Monday, July 20, 2015

Membership Meeting: August 10

Title: Agile Systems Engineering Process Fundamentals, Life Cycle Models, and Projects
Abstract: This talk will brief fundamental architecture and design principles underlying any system or process that would be agile – able to deal effectively with operational environments that are unpredictable, uncertain, risky, variable, and evolving. He will brief the INCOSE project that is discovering Agile System Engineering Life Cycle Model fundamentals in fifteen 3-day workshops in the US and Europe, which is analyzing agile SE processes of many kinds for underlying agile-enabling principles across twenty 15288 processes. Preliminary findings from the early August 2015 workshop that analyzed the Wave-model process employed by Navy SpaWar for unmanned systems development will be discussed. A brief outline of the Agile Systems & Systems Engineering working group projects and knowledge development process will also be provided.
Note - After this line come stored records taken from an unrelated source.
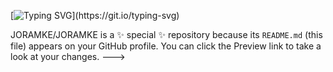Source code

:[![Typing SVG](https://readme-typing-svg.demolab.com?font=Fira+Code&weight=500&pause=1000&color=F71EDA&background=49E91000&random=false&width=435&height=75&lines=I+am+Joram+Musau.;A+Computer+science+student.;Am+a+frontend+software+developer.;Interested+in+web+development.+;Also+interested+in+AI%2FML.)](https://git.io/typing-svg)

JORAMKE/JORAMKE is a ✨ special ✨ repository because its `README.md` (this file) appears on your GitHub profile.
You can click the Preview link to take a look at your changes.
--->

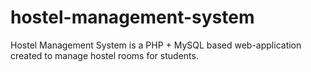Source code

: # hostel-management-system
Hostel Management System is a PHP + MySQL based web-application created to manage hostel rooms for students.
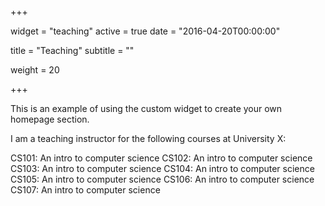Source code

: ## 
+++

widget = "teaching" 
active = true 
date = "2016-04-20T00:00:00"

title = "Teaching" subtitle = ""

weight = 20

+++

This is an example of using the custom widget to create your own homepage section.

I am a teaching instructor for the following courses at University X:

CS101: An intro to computer science
CS102: An intro to computer science
CS103: An intro to computer science
CS104: An intro to computer science
CS105: An intro to computer science
CS106: An intro to computer science
CS107: An intro to computer science
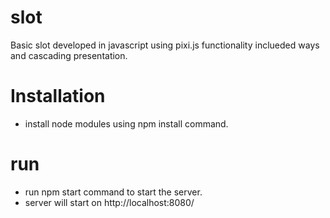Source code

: # slot

Basic slot developed in javascript using pixi.js
functionality inclueded ways and cascading presentation.

# Installation

- install node modules using npm install command.

# run

- run npm start command to start the server.
- server will start on http://localhost:8080/
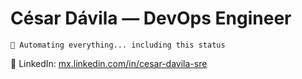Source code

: # César Dávila — DevOps Engineer
`🔄 Automating everything... including this status` 

🔗 LinkedIn: [mx.linkedin.com/in/cesar-davila-sre](https://mx.linkedin.com/in/cesar-davila-sre)


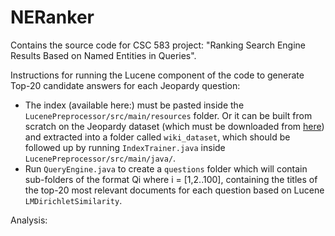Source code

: # NERanker
Contains the source code for CSC 583 project: "Ranking Search Engine Results Based on Named Entities in Queries".

Instructions for running the Lucene component of the code to generate Top-20 candidate answers for each Jeopardy question:
* The index (available here:) must be pasted inside the `LucenePreprocessor/src/main/resources` folder. Or it can be built from scratch on the Jeopardy dataset (which must be downloaded from [here](https://www.dropbox.com/s/nzlb96ejt3lhd7g/wiki-subset-20140602.tar.gz?dl=0)) and extracted into a folder called `wiki_dataset`, which should be followed up by running `IndexTrainer.java` inside `LucenePreprocessor/src/main/java/`.
* Run `QueryEngine.java` to create a `questions` folder which will contain sub-folders of the format Qi where i = [1,2..100], containing the titles of the top-20 most relevant documents for each question based on Lucene  `LMDirichletSimilarity`.

Analysis: 
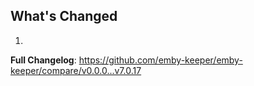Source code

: ## What's Changed

1.

**Full Changelog**: https://github.com/emby-keeper/emby-keeper/compare/v0.0.0...v7.0.17
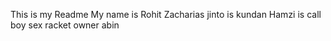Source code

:This is my Readme
My name is Rohit Zacharias
jinto is kundan 
Hamzi is call boy
sex racket owner abin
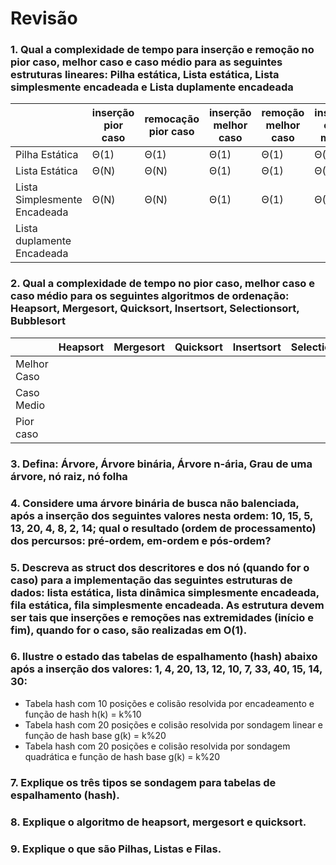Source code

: # Revisão
### 1. Qual a complexidade de tempo para inserção e remoção no pior caso, melhor caso e caso médio para as seguintes estruturas lineares: Pilha estática, Lista estática, Lista simplesmente encadeada e Lista duplamente encadeada
|              | inserção pior caso  | remocação pior caso | inserção melhor caso | remoção melhor caso | inserção caso médio | remoção caso medio | *pesquisa caso médio* | 
|--------------|---------------------|---------------------|----------------------|---------------------|---------------------|--------------------|-----------------------|
|Pilha Estática|   Θ(1)              |   Θ(1)              |   Θ(1)               |   Θ(1)              |   Θ(1)              |   Θ(1)             |   Θ(N)                |
|Lista Estática|   Θ(N)              |   Θ(N)              |   Θ(1)               |   Θ(1)              |   Θ(N)              |   Θ(N)             |   Θ(N)                |
|Lista Simplesmente Encadeada| Θ(N)  |   Θ(N)              |   Θ(1)               |   Θ(1)              |   Θ(N)              |   Θ(N)             |   Θ(N)                |
|Lista duplamente Encadeada|

### 2. Qual a complexidade de tempo no pior caso, melhor caso e caso médio para os seguintes algoritmos de ordenação: Heapsort, Mergesort, Quicksort, Insertsort, Selectionsort, Bubblesort
|              | Heapsort  | Mergesort | Quicksort | Insertsort | Selectionsort | Bubblesort |
|--------------|-----------|-----------|-----------|------------|---------------|------------|
|Melhor Caso|
|Caso Medio|
|Pior caso|
### 3. Defina: Árvore, Árvore binária, Árvore n-ária, Grau de uma árvore, nó raiz, nó folha
### 4. Considere uma árvore binária de busca não balenciada, após a inserção dos seguintes valores nesta ordem: 10, 15, 5, 13, 20, 4, 8, 2, 14; qual o resultado (ordem de processamento) dos percursos: pré-ordem, em-ordem e pós-ordem?
### 5. Descreva as struct dos descritores e dos nó (quando for o caso) para a implementação das seguintes estruturas de dados: lista estática, lista dinâmica simplesmente encadeada, fila estática, fila simplesmente encadeada. As estrutura devem ser tais que inserções e remoções nas extremidades (início e fim), quando for o caso, são realizadas em O(1).
### 6. Ilustre o estado das tabelas de espalhamento (hash) abaixo após a inserção dos valores: 1, 4, 20, 13, 12, 10, 7, 33, 40, 15, 14, 30:
  * Tabela hash com 10 posições e colisão resolvida por encadeamento e função de hash h(k) = k%10
  * Tabela hash com 20 posições e colisão resolvida por sondagem linear e função de hash base g(k) = k%20
  * Tabela hash com 20 posições e colisão resolvida por sondagem quadrática e função de hash base g(k) = k%20
### 7. Explique os três tipos se sondagem para tabelas de espalhamento (hash).
### 8. Explique o algoritmo de heapsort, mergesort e quicksort.
### 9. Explique o que são Pilhas, Listas e Filas.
Bio: Rick has an entrepreneurial background with founder and management experience in all C-level positions, and has dispatched a variety of interim executive problem-solving and program-management assignments in established organizations. He was Co-Principal Investigator on the 1991 Lehigh study funded by the US Department of Defense that introduced the concepts of agile systems and enterprises, and led the subsequent DARPA-funded collaborative research during the nineties that established basic system fundamentals for agile systems of all kinds. In the late nineties he led industry collaborative workshops introducing agile concepts across a variety of industries through a process called Realsearch, a form of collaborative action learning. In the late eighties he led the development of the first research agenda for the National Center for Manufacturing Sciences, and organized its collaborative-consortia research mechanisms. He is an INCOSE Fellow, president of the INCOSE Enchantment Chapter (New Mexico), and chairs the INCOSE working groups for Agile Systems and Systems Engineering, and for System Security Engineering. He is CEO/CTO of Paradigm Shift International, an applied research firm specializing in agile systems concepts and education, and leads agile self-organizing system security research and development on US DHS and OSD funded projects. Rick is an adjunct professor at Stevens Institute of Technology, where he develops and teaches basic and advanced graduate courses in agile systems and systems engineering. He holds a BSEE from Carnegie Mellon University.